Yeah, you become irritable. And you become shallower, and sitting in the control room with musicians in the studio, I’ve heard sessions that have improved when somebody passes a bottle of scotch around. I’ve heard sessions that improve when somebody passes a joint around, but I have never heard a session improve when they get out the white lines. It always gos downhill. And, so I think if you look at the legacy of that extraordinary energy and idealism which blossomed in the ’60s, you can look at violence, you can look at the Vietnam War. I mean, talk about assassinations. Those are people at the top of the society, but people all the way through society were being killed in Southeast Asia. And I think it’s corrosive.

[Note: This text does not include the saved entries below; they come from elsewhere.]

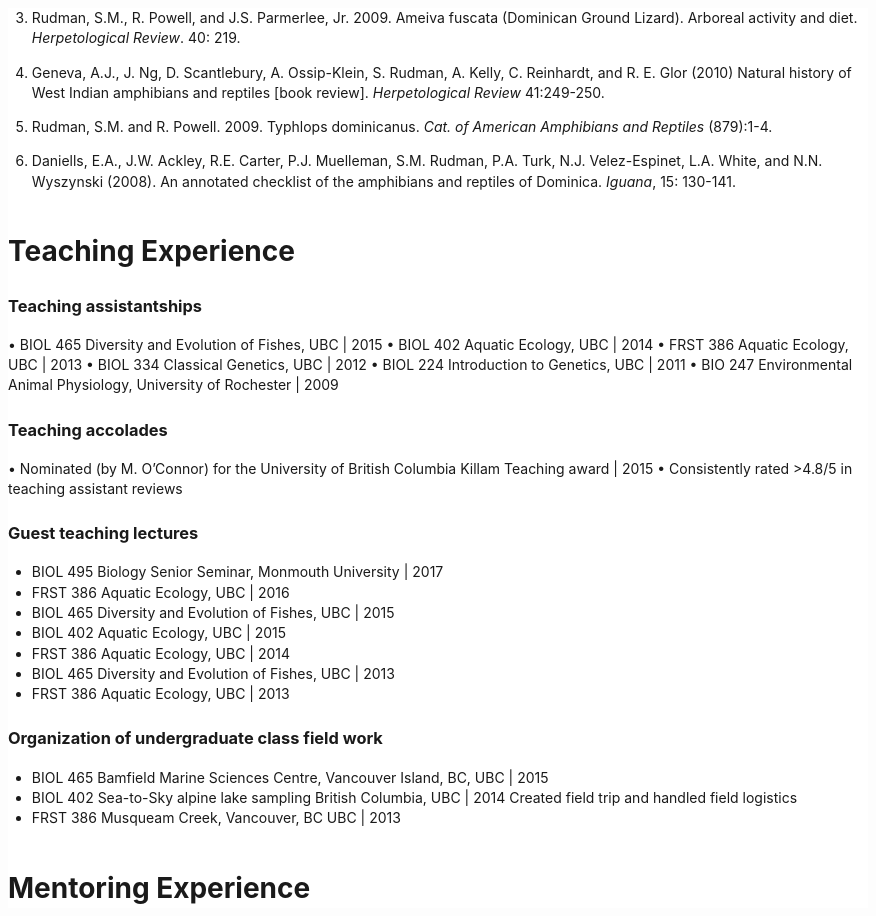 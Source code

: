 3. Rudman, S.M., R. Powell, and J.S. Parmerlee, Jr. 2009. Ameiva fuscata (Dominican
Ground Lizard). Arboreal activity and diet. *Herpetological Review*. 40: 219.

2. Geneva, A.J., J. Ng, D. Scantlebury, A. Ossip-Klein, S. Rudman, A. Kelly, C. Reinhardt,
and R. E. Glor (2010) Natural history of West Indian amphibians and reptiles
[book review]. *Herpetological Review* 41:249-250.

1. Rudman, S.M. and R. Powell. 2009. Typhlops dominicanus. *Cat. of American
Amphibians and Reptiles* (879):1-4.

5. Daniells, E.A., J.W. Ackley, R.E. Carter, P.J. Muelleman, S.M. Rudman, P.A. Turk, N.J.
Velez-Espinet, L.A. White, and N.N. Wyszynski (2008). An annotated checklist
of the amphibians and reptiles of Dominica. *Iguana*, 15: 130-141.



Teaching Experience
===================

### Teaching assistantships

• BIOL 465 Diversity and Evolution of Fishes, UBC | 2015
• BIOL 402 Aquatic Ecology, UBC | 2014
• FRST 386 Aquatic Ecology, UBC | 2013
• BIOL 334 Classical Genetics, UBC | 2012
• BIOL 224 Introduction to Genetics, UBC | 2011
• BIO 247 Environmental Animal Physiology, University of Rochester | 2009

### Teaching accolades
• Nominated (by M. O’Connor) for the University of British Columbia Killam Teaching
award | 2015
• Consistently rated >4.8/5 in teaching assistant reviews

### Guest teaching lectures
- BIOL 495 Biology Senior Seminar, Monmouth University | 2017
- FRST 386 Aquatic Ecology, UBC | 2016
- BIOL 465 Diversity and Evolution of Fishes, UBC | 2015
- BIOL 402 Aquatic Ecology, UBC | 2015
- FRST 386 Aquatic Ecology, UBC | 2014
- BIOL 465 Diversity and Evolution of Fishes, UBC | 2013
- FRST 386 Aquatic Ecology, UBC | 2013


### Organization of undergraduate class field work
- BIOL 465 Bamfield Marine Sciences Centre, Vancouver Island, BC, UBC | 2015
- BIOL 402 Sea-to-Sky alpine lake sampling British Columbia, UBC | 2014
    Created field trip and handled field logistics
- FRST 386 Musqueam Creek, Vancouver, BC UBC | 2013




# Mentoring Experience
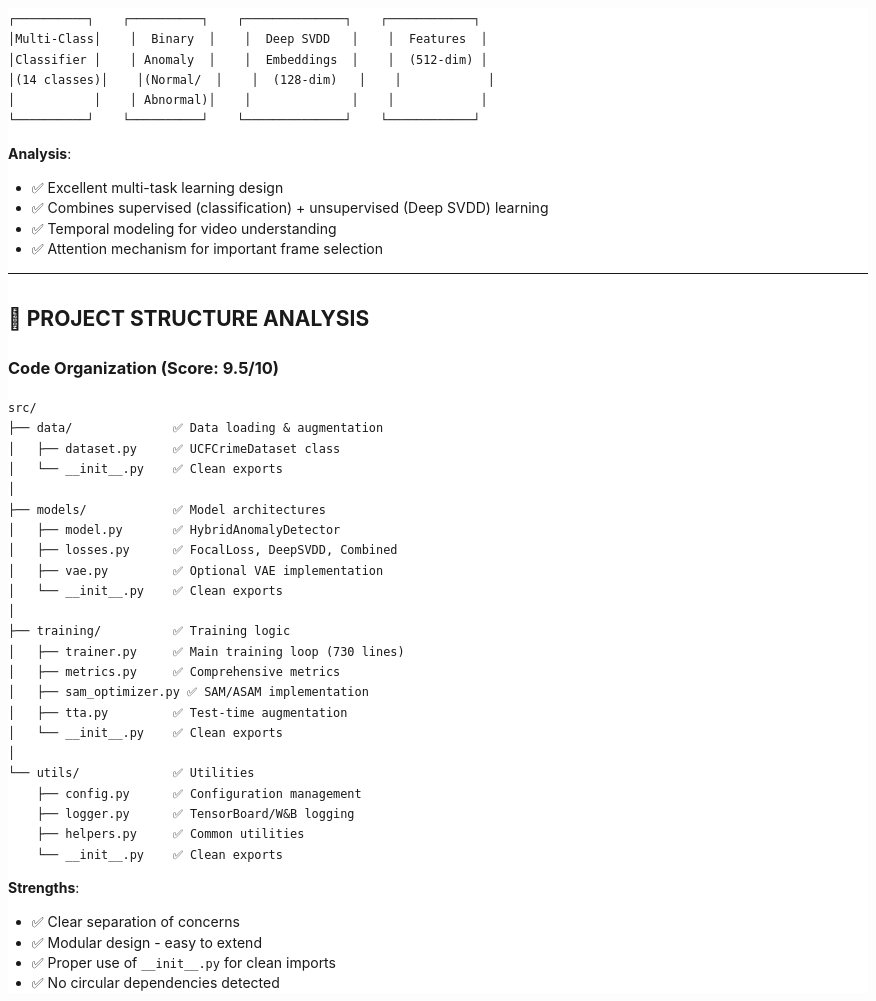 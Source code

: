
 ```
┌──────────┐    ┌──────────┐    ┌──────────────┐    ┌────────────┐
│Multi-Class│    │  Binary  │    │  Deep SVDD   │    │  Features  │
│Classifier │    │ Anomaly  │    │  Embeddings  │    │  (512-dim) │
│(14 classes)│    │(Normal/  │    │  (128-dim)   │    │            │
│           │    │ Abnormal)│    │              │    │            │
└──────────┘    └──────────┘    └──────────────┘    └────────────┘
```

**Analysis**: 
- ✅ Excellent multi-task learning design
- ✅ Combines supervised (classification) + unsupervised (Deep SVDD) learning
- ✅ Temporal modeling for video understanding
- ✅ Attention mechanism for important frame selection

---

## 📁 PROJECT STRUCTURE ANALYSIS

### Code Organization (Score: 9.5/10)

```
src/
├── data/              ✅ Data loading & augmentation
│   ├── dataset.py     ✅ UCFCrimeDataset class
│   └── __init__.py    ✅ Clean exports
│
├── models/            ✅ Model architectures
│   ├── model.py       ✅ HybridAnomalyDetector
│   ├── losses.py      ✅ FocalLoss, DeepSVDD, Combined
│   ├── vae.py         ✅ Optional VAE implementation
│   └── __init__.py    ✅ Clean exports
│
├── training/          ✅ Training logic
│   ├── trainer.py     ✅ Main training loop (730 lines)
│   ├── metrics.py     ✅ Comprehensive metrics
│   ├── sam_optimizer.py ✅ SAM/ASAM implementation
│   ├── tta.py         ✅ Test-time augmentation
│   └── __init__.py    ✅ Clean exports
│
└── utils/             ✅ Utilities
    ├── config.py      ✅ Configuration management
    ├── logger.py      ✅ TensorBoard/W&B logging
    ├── helpers.py     ✅ Common utilities
    └── __init__.py    ✅ Clean exports
```

**Strengths**:
- ✅ Clear separation of concerns
- ✅ Modular design - easy to extend
- ✅ Proper use of `__init__.py` for clean imports
- ✅ No circular dependencies detected
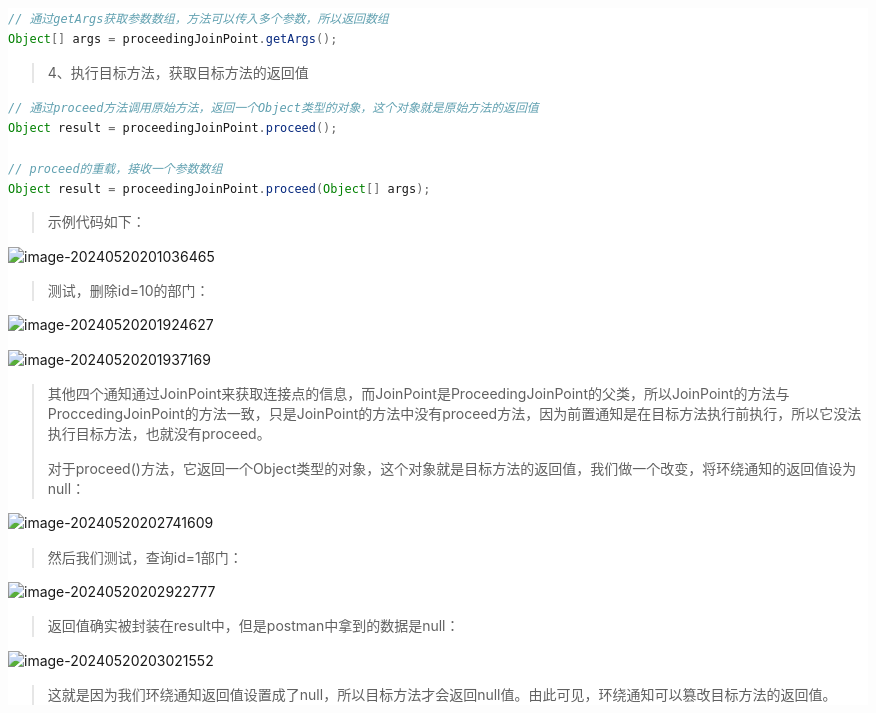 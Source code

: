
 ```java
// 通过getArgs获取参数数组，方法可以传入多个参数，所以返回数组
Object[] args = proceedingJoinPoint.getArgs();
```

> 4、执行目标方法，获取目标方法的返回值

```java
// 通过proceed方法调用原始方法，返回一个Object类型的对象，这个对象就是原始方法的返回值
Object result = proceedingJoinPoint.proceed();

// proceed的重载，接收一个参数数组
Object result = proceedingJoinPoint.proceed(Object[] args);
```

> 示例代码如下：

![image-20240520201036465](D:\text1\17.AOP\assets\image-20240520201036465.png)

> 测试，删除id=10的部门：

![image-20240520201924627](D:\text1\17.AOP\assets\image-20240520201924627.png)

![image-20240520201937169](D:\text1\17.AOP\assets\image-20240520201937169.png)

> 其他四个通知通过JoinPoint来获取连接点的信息，而JoinPoint是ProceedingJoinPoint的父类，所以JoinPoint的方法与ProccedingJoinPoint的方法一致，只是JoinPoint的方法中没有proceed方法，因为前置通知是在目标方法执行前执行，所以它没法执行目标方法，也就没有proceed。
>
> 对于proceed()方法，它返回一个Object类型的对象，这个对象就是目标方法的返回值，我们做一个改变，将环绕通知的返回值设为null：

![image-20240520202741609](D:\text1\17.AOP\assets\image-20240520202741609.png)

> 然后我们测试，查询id=1部门：

![image-20240520202922777](D:\text1\17.AOP\assets\image-20240520202922777.png)

> 返回值确实被封装在result中，但是postman中拿到的数据是null：

![image-20240520203021552](D:\text1\17.AOP\assets\image-20240520203021552.png)

> 这就是因为我们环绕通知返回值设置成了null，所以目标方法才会返回null值。由此可见，环绕通知可以篡改目标方法的返回值。
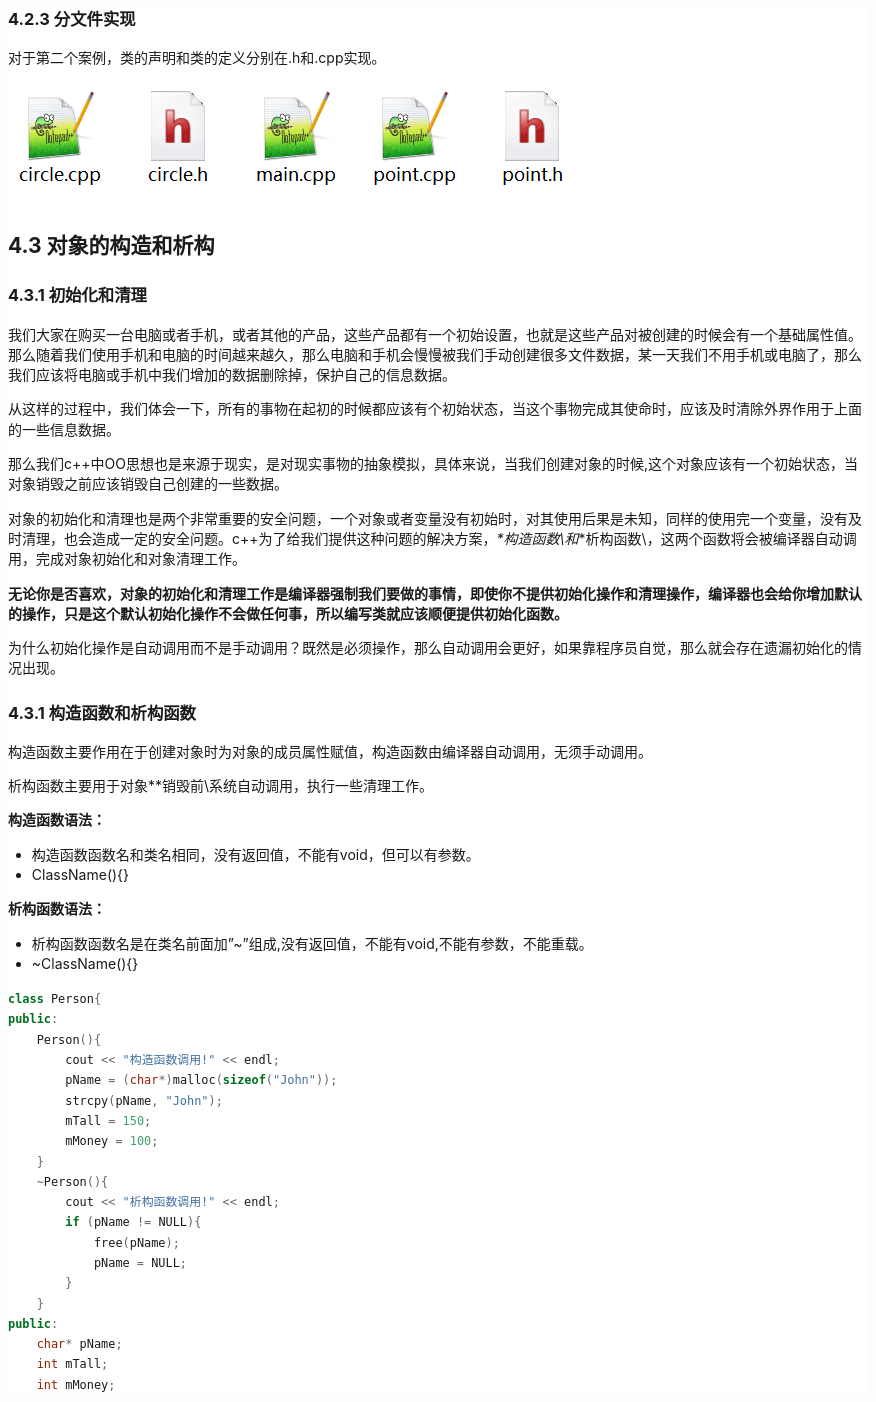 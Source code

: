 ### 4.2.3 分文件实现

对于第二个案例，类的声明和类的定义分别在.h和.cpp实现。

![img](./assets/img5.png) 

## 4.3 对象的构造和析构

### 4.3.1 初始化和清理

我们大家在购买一台电脑或者手机，或者其他的产品，这些产品都有一个初始设置，也就是这些产品对被创建的时候会有一个基础属性值。那么随着我们使用手机和电脑的时间越来越久，那么电脑和手机会慢慢被我们手动创建很多文件数据，某一天我们不用手机或电脑了，那么我们应该将电脑或手机中我们增加的数据删除掉，保护自己的信息数据。

从这样的过程中，我们体会一下，所有的事物在起初的时候都应该有个初始状态，当这个事物完成其使命时，应该及时清除外界作用于上面的一些信息数据。

那么我们c++中OO思想也是来源于现实，是对现实事物的抽象模拟，具体来说，当我们创建对象的时候,这个对象应该有一个初始状态，当对象销毁之前应该销毁自己创建的一些数据。

对象的初始化和清理也是两个非常重要的安全问题，一个对象或者变量没有初始时，对其使用后果是未知，同样的使用完一个变量，没有及时清理，也会造成一定的安全问题。c++为了给我们提供这种问题的解决方案，*\*构造函数\和*\*析构函数\，这两个函数将会被编译器自动调用，完成对象初始化和对象清理工作。

**无论你是否喜欢，对象的初始化和清理工作是编译器强制我们要做的事情，即使你不提供初始化操作和清理操作，编译器也会给你增加默认的操作，只是这个默认初始化操作不会做任何事，所以编写类就应该顺便提供初始化函数。**

为什么初始化操作是自动调用而不是手动调用？既然是必须操作，那么自动调用会更好，如果靠程序员自觉，那么就会存在遗漏初始化的情况出现。

### 4.3.1 构造函数和析构函数

构造函数主要作用在于创建对象时为对象的成员属性赋值，构造函数由编译器自动调用，无须手动调用。

析构函数主要用于对象*\*销毁前\系统自动调用，执行一些清理工作。

**构造函数语法：**

- 构造函数函数名和类名相同，没有返回值，不能有void，但可以有参数。
- ClassName(){}

**析构函数语法：**

- 析构函数函数名是在类名前面加”~”组成,没有返回值，不能有void,不能有参数，不能重载。
- ~ClassName(){}

```cpp
class Person{
public:
	Person(){
		cout << "构造函数调用!" << endl;
		pName = (char*)malloc(sizeof("John"));
		strcpy(pName, "John");
		mTall = 150;
		mMoney = 100;
	}
	~Person(){
		cout << "析构函数调用!" << endl;
		if (pName != NULL){
			free(pName);
			pName = NULL;
		}
	}
public:
	char* pName;
	int mTall;
	int mMoney;
``` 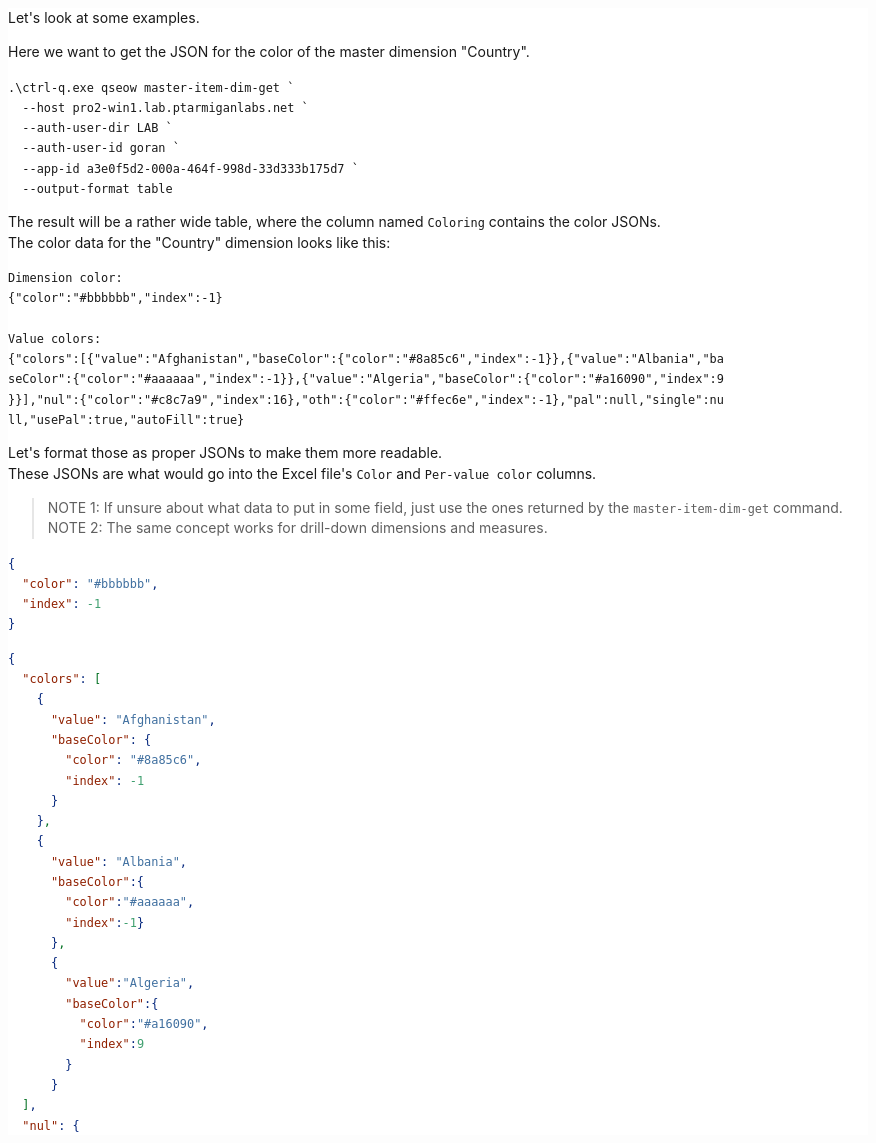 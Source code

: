 Let's look at some examples.

Here we want to get the JSON for the color of the master dimension "Country".

```text
.\ctrl-q.exe qseow master-item-dim-get `
  --host pro2-win1.lab.ptarmiganlabs.net `
  --auth-user-dir LAB `
  --auth-user-id goran `
  --app-id a3e0f5d2-000a-464f-998d-33d333b175d7 `
  --output-format table
```

The result will be a rather wide table, where the column named `Coloring` contains the color JSONs.  
The color data for the "Country" dimension looks like this:

```text
Dimension color:
{"color":"#bbbbbb","index":-1}

Value colors:
{"colors":[{"value":"Afghanistan","baseColor":{"color":"#8a85c6","index":-1}},{"value":"Albania","ba
seColor":{"color":"#aaaaaa","index":-1}},{"value":"Algeria","baseColor":{"color":"#a16090","index":9
}}],"nul":{"color":"#c8c7a9","index":16},"oth":{"color":"#ffec6e","index":-1},"pal":null,"single":nu
ll,"usePal":true,"autoFill":true}
```

Let's format those as proper JSONs to make them more readable.  
These JSONs are what would go into the Excel file's `Color` and `Per-value color` columns.

> NOTE 1: If unsure about what data to put in some field, just use the ones returned by the `master-item-dim-get` command.  
> NOTE 2: The same concept works for drill-down dimensions and measures.

```json
{
  "color": "#bbbbbb",
  "index": -1
}
```

```json
{
  "colors": [
    {
      "value": "Afghanistan",
      "baseColor": {
        "color": "#8a85c6",
        "index": -1
      }
    },
    {
      "value": "Albania",
      "baseColor":{
        "color":"#aaaaaa",
        "index":-1}
      },
      {
        "value":"Algeria",
        "baseColor":{
          "color":"#a16090",
          "index":9
        }
      }
  ],
  "nul": {
```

And then you throw in commercialism, you throw in the fact that idealism … American capitalism is fantastic at its ability to co-opt anything. Anything, no matter how anti-capitalist it may sound on the surface can be turned into an advertising jingle.

Rob Johnson:

Thomas Frank wrote a wonderful book. It was called The Conquest of Cool.

Joe Boyd:

Yeah, yeah.

Rob Johnson:

And how the ’60s got turned into marketing for Volkswagen and others.

Joe Boyd:

Exactly, exactly.

Rob Johnson:

Yeah, I remember that.

Joe Boyd:

But I just would want to footnote this by saying that, we look back on the ’60s as you say, as you said in your question. Where did it all go wrong? What happened with all this wonderful energy and idealism? How do we end up where we are now? But, I think that so many things we take for granted now. Women’s rights, consciousness of the environment, human rights. These things were blossomed in the ’60s. I mean, people look at the ’60s from a woman’s point of view quite rightly, and say the hippie ethos was nowhere near as liberating for women as advertised, and they’re right. But nonetheless, so many things that sort of taking the lid off and allowing people to, whether it was the Whole Earth catalog that made people much more conscious of the environment. Whether it was Germaine Greer’s books that opened up to the dialog on women’s rights and women’s situation in society. So many of the great things about what we hang onto as positive today originated in the ’60s.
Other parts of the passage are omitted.